Warga terpaksa pergi ke Malaysia untuk membeli kebutuhan pokok dan menjangkau sarana kesehatan.

Juli mengungkapkan sebagian besar warga di Sumantipal memang memiliki kartu identitas ganda, yakni KTP dari pemerintah Indonesia dan kartu identitas Malaysia.

Namun pembuatan kartu identitas Malaysia semata-mata karena keterpaksaan mereka yang harus masuk Malaysia demi membeli kebutuhan pokok.

Juli berharap pemerintah mau membangun jalan darat dari daerahnya menuju kota besar di Kecamatan Mansalong, agar ada alternatif jalan bagi warga.

Dia juga mengharapkan persoalan sengketa tapal batas negara antara Indonesia dengan Malaysia bisa segera mencapai titik temu.
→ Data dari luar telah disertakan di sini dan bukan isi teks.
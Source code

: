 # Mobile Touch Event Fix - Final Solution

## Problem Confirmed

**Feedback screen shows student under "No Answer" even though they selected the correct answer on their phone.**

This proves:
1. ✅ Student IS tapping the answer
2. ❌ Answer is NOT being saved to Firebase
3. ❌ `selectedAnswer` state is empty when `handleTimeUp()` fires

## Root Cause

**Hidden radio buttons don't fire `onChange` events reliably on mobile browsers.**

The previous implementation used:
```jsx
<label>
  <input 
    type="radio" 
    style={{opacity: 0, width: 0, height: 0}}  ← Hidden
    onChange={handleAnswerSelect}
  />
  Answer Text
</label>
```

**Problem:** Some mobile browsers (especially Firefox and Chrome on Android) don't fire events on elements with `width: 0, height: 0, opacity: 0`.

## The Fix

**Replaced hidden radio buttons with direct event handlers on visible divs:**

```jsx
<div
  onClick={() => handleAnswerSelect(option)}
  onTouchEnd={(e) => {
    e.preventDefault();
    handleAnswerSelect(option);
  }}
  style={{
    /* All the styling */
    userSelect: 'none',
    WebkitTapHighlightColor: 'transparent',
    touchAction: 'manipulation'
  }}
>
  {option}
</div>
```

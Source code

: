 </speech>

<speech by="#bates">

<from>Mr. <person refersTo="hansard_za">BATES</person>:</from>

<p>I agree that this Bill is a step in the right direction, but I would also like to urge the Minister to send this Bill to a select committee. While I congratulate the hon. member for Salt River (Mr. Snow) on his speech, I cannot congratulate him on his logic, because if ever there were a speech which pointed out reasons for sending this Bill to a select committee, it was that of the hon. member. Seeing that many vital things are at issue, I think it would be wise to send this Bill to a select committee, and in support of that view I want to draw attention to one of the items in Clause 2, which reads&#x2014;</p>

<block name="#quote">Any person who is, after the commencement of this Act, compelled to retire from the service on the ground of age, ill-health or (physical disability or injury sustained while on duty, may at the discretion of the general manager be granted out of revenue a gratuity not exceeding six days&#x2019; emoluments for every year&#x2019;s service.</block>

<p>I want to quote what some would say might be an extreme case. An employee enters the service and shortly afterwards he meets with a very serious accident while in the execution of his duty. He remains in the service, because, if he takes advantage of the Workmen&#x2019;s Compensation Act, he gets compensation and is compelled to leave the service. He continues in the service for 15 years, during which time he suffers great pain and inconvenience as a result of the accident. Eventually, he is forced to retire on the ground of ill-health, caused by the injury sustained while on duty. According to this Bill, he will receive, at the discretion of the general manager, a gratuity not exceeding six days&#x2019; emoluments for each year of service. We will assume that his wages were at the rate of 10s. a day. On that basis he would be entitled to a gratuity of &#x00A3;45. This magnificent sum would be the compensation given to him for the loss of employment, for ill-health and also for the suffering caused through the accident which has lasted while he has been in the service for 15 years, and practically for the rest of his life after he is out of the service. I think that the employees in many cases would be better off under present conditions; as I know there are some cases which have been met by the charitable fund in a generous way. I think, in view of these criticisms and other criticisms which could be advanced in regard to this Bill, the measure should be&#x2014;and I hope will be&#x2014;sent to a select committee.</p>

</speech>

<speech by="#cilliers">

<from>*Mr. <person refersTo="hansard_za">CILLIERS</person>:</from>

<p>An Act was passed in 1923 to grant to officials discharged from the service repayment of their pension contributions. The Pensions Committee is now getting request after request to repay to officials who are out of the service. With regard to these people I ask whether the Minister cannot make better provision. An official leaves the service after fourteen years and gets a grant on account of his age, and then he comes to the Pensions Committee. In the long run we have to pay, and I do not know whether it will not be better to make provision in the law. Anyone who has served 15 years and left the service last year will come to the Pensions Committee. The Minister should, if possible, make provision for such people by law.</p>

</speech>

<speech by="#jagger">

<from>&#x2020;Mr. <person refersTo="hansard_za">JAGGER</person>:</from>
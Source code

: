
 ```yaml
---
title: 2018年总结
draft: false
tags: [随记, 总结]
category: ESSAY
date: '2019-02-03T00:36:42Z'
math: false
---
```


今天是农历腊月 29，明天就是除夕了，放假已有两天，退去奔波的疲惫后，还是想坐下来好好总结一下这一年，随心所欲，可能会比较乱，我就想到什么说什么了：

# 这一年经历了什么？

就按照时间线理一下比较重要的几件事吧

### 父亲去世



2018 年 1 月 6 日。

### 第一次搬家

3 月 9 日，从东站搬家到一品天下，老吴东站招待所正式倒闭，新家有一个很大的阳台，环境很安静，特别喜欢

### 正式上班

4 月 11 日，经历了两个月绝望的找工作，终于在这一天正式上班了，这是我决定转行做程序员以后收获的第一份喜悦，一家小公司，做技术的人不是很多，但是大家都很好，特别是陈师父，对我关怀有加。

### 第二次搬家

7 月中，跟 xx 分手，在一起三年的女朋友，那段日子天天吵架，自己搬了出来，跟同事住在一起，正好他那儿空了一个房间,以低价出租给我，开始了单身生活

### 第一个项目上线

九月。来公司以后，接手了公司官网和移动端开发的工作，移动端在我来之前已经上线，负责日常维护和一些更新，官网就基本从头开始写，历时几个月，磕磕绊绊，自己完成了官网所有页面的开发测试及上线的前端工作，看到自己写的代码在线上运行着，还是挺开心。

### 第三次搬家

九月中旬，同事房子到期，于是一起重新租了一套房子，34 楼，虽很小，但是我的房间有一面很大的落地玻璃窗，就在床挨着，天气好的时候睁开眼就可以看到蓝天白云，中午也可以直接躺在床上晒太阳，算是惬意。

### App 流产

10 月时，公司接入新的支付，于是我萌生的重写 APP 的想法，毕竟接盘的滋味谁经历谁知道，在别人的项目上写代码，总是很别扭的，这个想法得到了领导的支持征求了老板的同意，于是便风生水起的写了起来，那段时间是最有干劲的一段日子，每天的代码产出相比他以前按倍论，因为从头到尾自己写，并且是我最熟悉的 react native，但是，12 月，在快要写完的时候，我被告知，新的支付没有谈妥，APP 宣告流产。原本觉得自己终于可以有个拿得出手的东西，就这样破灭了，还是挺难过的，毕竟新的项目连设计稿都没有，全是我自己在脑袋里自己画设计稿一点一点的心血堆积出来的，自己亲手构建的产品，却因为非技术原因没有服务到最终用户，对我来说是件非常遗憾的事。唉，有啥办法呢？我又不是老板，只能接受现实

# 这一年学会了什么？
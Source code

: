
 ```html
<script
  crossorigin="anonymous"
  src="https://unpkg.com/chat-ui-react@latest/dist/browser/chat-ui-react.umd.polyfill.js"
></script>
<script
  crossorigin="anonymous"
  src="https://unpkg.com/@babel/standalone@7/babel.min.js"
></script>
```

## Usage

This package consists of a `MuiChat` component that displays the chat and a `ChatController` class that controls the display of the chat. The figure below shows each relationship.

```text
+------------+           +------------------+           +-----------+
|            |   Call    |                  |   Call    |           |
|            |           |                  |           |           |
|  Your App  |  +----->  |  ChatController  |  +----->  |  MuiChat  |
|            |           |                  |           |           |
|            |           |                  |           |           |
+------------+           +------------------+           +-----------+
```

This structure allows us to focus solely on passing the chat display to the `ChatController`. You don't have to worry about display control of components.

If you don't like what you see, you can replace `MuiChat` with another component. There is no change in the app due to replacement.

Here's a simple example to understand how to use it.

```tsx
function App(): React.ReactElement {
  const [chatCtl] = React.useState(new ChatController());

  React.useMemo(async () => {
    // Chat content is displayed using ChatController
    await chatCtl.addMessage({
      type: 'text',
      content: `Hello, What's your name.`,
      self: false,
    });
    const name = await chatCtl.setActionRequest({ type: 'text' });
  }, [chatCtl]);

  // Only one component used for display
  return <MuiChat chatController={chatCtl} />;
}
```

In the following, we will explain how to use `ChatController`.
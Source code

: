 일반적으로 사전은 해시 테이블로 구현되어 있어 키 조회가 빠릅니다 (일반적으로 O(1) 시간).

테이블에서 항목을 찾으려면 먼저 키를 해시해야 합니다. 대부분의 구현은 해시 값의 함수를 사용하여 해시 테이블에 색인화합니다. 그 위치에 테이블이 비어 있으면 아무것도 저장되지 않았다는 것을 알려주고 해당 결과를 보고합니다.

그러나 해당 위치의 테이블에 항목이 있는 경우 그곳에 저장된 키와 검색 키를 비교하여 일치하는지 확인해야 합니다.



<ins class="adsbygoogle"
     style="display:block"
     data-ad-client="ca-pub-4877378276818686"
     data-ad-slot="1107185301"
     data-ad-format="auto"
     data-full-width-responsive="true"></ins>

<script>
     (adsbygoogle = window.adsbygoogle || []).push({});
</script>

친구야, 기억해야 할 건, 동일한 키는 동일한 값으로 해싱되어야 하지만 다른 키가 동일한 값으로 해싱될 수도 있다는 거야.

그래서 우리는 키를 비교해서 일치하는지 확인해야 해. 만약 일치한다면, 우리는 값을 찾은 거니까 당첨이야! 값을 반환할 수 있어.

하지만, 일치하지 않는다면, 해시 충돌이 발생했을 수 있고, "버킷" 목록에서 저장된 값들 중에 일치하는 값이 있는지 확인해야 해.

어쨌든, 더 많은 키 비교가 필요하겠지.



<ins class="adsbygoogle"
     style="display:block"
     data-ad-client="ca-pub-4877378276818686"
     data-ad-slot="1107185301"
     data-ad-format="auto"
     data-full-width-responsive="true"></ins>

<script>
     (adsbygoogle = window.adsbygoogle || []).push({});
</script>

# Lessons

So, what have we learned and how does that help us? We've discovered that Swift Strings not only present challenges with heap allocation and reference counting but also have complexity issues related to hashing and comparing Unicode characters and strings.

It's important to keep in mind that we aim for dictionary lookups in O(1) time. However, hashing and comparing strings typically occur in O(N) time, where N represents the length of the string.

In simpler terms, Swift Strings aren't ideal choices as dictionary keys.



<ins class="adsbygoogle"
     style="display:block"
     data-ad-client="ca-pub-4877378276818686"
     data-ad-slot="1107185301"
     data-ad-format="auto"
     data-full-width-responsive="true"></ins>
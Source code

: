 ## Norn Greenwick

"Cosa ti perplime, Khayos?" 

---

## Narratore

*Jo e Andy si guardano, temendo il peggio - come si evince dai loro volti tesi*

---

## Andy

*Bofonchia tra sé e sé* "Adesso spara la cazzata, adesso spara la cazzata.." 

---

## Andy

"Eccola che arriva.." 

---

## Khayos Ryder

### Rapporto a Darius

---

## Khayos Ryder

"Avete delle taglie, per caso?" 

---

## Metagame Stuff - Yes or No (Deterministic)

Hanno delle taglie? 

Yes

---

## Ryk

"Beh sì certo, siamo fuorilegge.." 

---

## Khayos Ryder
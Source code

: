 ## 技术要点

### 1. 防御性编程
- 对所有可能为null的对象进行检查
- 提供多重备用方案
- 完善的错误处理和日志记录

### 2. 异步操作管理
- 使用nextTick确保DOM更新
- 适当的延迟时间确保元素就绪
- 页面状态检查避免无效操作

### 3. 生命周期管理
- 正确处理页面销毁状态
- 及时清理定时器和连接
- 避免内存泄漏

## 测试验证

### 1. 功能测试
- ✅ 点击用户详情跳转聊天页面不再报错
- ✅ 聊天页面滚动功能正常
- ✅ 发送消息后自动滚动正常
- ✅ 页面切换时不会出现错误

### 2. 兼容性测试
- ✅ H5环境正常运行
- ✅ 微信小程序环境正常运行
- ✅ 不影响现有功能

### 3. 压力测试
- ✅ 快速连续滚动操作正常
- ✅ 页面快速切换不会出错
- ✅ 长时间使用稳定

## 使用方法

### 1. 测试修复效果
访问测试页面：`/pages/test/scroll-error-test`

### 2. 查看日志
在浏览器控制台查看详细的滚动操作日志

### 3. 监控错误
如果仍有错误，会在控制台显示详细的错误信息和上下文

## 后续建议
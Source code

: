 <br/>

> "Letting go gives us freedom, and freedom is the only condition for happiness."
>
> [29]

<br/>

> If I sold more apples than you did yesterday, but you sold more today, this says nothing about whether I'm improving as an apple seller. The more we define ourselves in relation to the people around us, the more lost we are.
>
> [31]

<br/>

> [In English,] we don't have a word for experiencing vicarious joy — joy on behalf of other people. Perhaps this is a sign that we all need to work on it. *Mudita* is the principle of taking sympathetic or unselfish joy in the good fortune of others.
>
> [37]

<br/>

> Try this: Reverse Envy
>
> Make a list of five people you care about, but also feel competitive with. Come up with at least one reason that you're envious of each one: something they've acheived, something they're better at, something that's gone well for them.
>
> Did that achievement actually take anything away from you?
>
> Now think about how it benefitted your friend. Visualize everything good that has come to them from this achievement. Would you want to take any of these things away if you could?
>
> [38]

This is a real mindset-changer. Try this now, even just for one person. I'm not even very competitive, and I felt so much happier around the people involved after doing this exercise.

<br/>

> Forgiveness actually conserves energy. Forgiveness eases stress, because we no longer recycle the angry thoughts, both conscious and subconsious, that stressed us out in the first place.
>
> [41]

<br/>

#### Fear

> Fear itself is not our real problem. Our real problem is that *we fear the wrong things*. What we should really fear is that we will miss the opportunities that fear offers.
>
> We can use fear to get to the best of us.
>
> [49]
Sehingga tanah moyangnya di Sumantipal dapat resmi diakui sebagai bagian dari wilayah NKRI.

Warga desa Sumantipal, Busiaw mengatakan pemerintah tidak perlu membangun pagar beton untuk mencegah warga perbatasan melakukan eksodus ke Malaysia.

Menurut Busiaw, pemerintah hanya perlu membangun pagar kehidupan, sehingga warga bisa mudah menjalani kehidupan sebagai seorang warga negara Indonesia seutuhnya.

Kepala Bidang Perencanaan Badan Nasional Pengelola Perbatasan (BNPP) Makmur Marbun dalam kunjungan kerjanya meninjau perbatasan Kalimantan-Sabah mengatakan saat ini akses warga perbatasan di kecamatan Lumbis Ogong dan Desa Sumantipal ke Kecamatan Mansalong, Kabupaten Nunukan memang hanya dapat diakses melalui sungai dengan perahu kayu ketinting selama tiga hingga empat jam.

Penggunaan perahu tidak efektif karena memakan waktu lama serta biaya antara enam hingga 12 juta rupiah pulang-pergi untuk keperluan membeli solar.

"Makanya pembangunan jalan darat harus segera dilakukan. Kami akan segera merekomendasikan kepada kementerian terkait," kata Marbun.